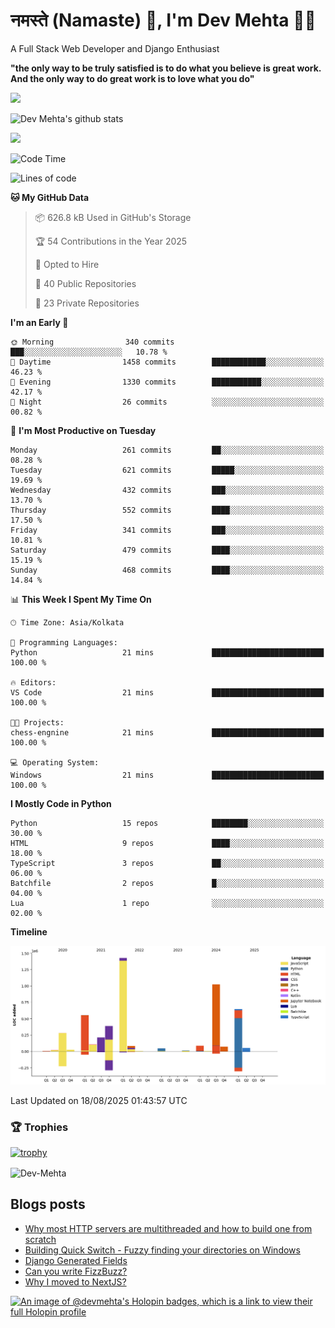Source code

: # नमस्ते (Namaste) :pray:, I'm Dev Mehta :man_technologist:
A Full Stack Web Developer and Django Enthusiast

**"the only way to be truly satisfied is to do what you believe is great work. And the only way to do great work is to love what you do"**

<img src="https://github-readme-stats.vercel.app/api?username=Dev-Mehta&show=reviews,discussions_started,discussions_answered,prs_merged,prs_merged_percentage" />

![Dev Mehta's github stats](https://github-readme-stats.vercel.app/api?username=Dev-Mehta&count_private=true&show_icons=true&theme=nightowl)

<img src="https://komarev.com/ghpvc/?username=Dev-Mehta" />

<!--START_SECTION:waka-->
![Code Time](http://img.shields.io/badge/Code%20Time-482%20hrs%2025%20mins-blue)

![Lines of code](https://img.shields.io/badge/From%20Hello%20World%20I%27ve%20Written-5.0%20million%20lines%20of%20code-blue)

**🐱 My GitHub Data** 

> 📦 626.8 kB Used in GitHub's Storage 
 > 
> 🏆 54 Contributions in the Year 2025
 > 
> 💼 Opted to Hire
 > 
> 📜 40 Public Repositories 
 > 
> 🔑 23 Private Repositories 
 > 
**I'm an Early 🐤** 

```text
🌞 Morning                340 commits         ███░░░░░░░░░░░░░░░░░░░░░░   10.78 % 
🌆 Daytime                1458 commits        ████████████░░░░░░░░░░░░░   46.23 % 
🌃 Evening                1330 commits        ███████████░░░░░░░░░░░░░░   42.17 % 
🌙 Night                  26 commits          ░░░░░░░░░░░░░░░░░░░░░░░░░   00.82 % 
```
📅 **I'm Most Productive on Tuesday** 

```text
Monday                   261 commits         ██░░░░░░░░░░░░░░░░░░░░░░░   08.28 % 
Tuesday                  621 commits         █████░░░░░░░░░░░░░░░░░░░░   19.69 % 
Wednesday                432 commits         ███░░░░░░░░░░░░░░░░░░░░░░   13.70 % 
Thursday                 552 commits         ████░░░░░░░░░░░░░░░░░░░░░   17.50 % 
Friday                   341 commits         ███░░░░░░░░░░░░░░░░░░░░░░   10.81 % 
Saturday                 479 commits         ████░░░░░░░░░░░░░░░░░░░░░   15.19 % 
Sunday                   468 commits         ████░░░░░░░░░░░░░░░░░░░░░   14.84 % 
```


📊 **This Week I Spent My Time On** 

```text
🕑︎ Time Zone: Asia/Kolkata

💬 Programming Languages: 
Python                   21 mins             █████████████████████████   100.00 % 

🔥 Editors: 
VS Code                  21 mins             █████████████████████████   100.00 % 

🐱‍💻 Projects: 
chess-engnine            21 mins             █████████████████████████   100.00 % 

💻 Operating System: 
Windows                  21 mins             █████████████████████████   100.00 % 
```

**I Mostly Code in Python** 

```text
Python                   15 repos            ████████░░░░░░░░░░░░░░░░░   30.00 % 
HTML                     9 repos             ████░░░░░░░░░░░░░░░░░░░░░   18.00 % 
TypeScript               3 repos             ██░░░░░░░░░░░░░░░░░░░░░░░   06.00 % 
Batchfile                2 repos             █░░░░░░░░░░░░░░░░░░░░░░░░   04.00 % 
Lua                      1 repo              ░░░░░░░░░░░░░░░░░░░░░░░░░   02.00 % 
```



**Timeline**

![Lines of Code chart](https://raw.githubusercontent.com/Dev-Mehta/Dev-Mehta/master/assets/bar_graph.png)


 Last Updated on 18/08/2025 01:43:57 UTC
<!--END_SECTION:waka-->

### 🏆 Trophies
[![trophy](https://github-profile-trophy.vercel.app/?username=Dev-Mehta&row=2&column=3&margin-w=15&margin-h=15&no-bg=true&frame=false&theme=onestar)](https://github.com/ryo-ma/github-profile-trophy)

<img align="center" src="https://github-readme-streak-stats.herokuapp.com/?user=Dev-Mehta&" alt="Dev-Mehta" />

## Blogs posts<!-- BLOG-POST-LIST:START -->
- [Why most HTTP servers are multithreaded and how to build one from scratch](https://simplifiedweb.netlify.app/why-most-http-servers-are-multithreaded-and-how-to-build-one-from-scratch)
- [Building Quick Switch - Fuzzy finding your directories on Windows](https://simplifiedweb.netlify.app/building-quick-switch-fuzzy-find-through-your-directories)
- [Django Generated Fields](https://simplifiedweb.netlify.app/django-generated-fields)
- [Can you write FizzBuzz?](https://simplifiedweb.netlify.app/can-you-write-fizzbuzz)
- [Why I moved to NextJS?](https://simplifiedweb.netlify.app/why-i-moved-to-nextjs)
<!-- BLOG-POST-LIST:END -->

[![An image of @devmehta's Holopin badges, which is a link to view their full Holopin profile](https://holopin.me/devmehta)](https://holopin.io/@devmehta)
· · ·
● Exercise details: Copy each line of the material where "Lines" is found.

● Written solution:
![Lines of code](https://img.shields.io/badge/From%20Hello%20World%20I%27ve%20Written-5.0%20million%20lines%20of%20code-blue)
![Lines of Code chart](https://raw.githubusercontent.com/Dev-Mehta/Dev-Mehta/master/assets/bar_graph.png)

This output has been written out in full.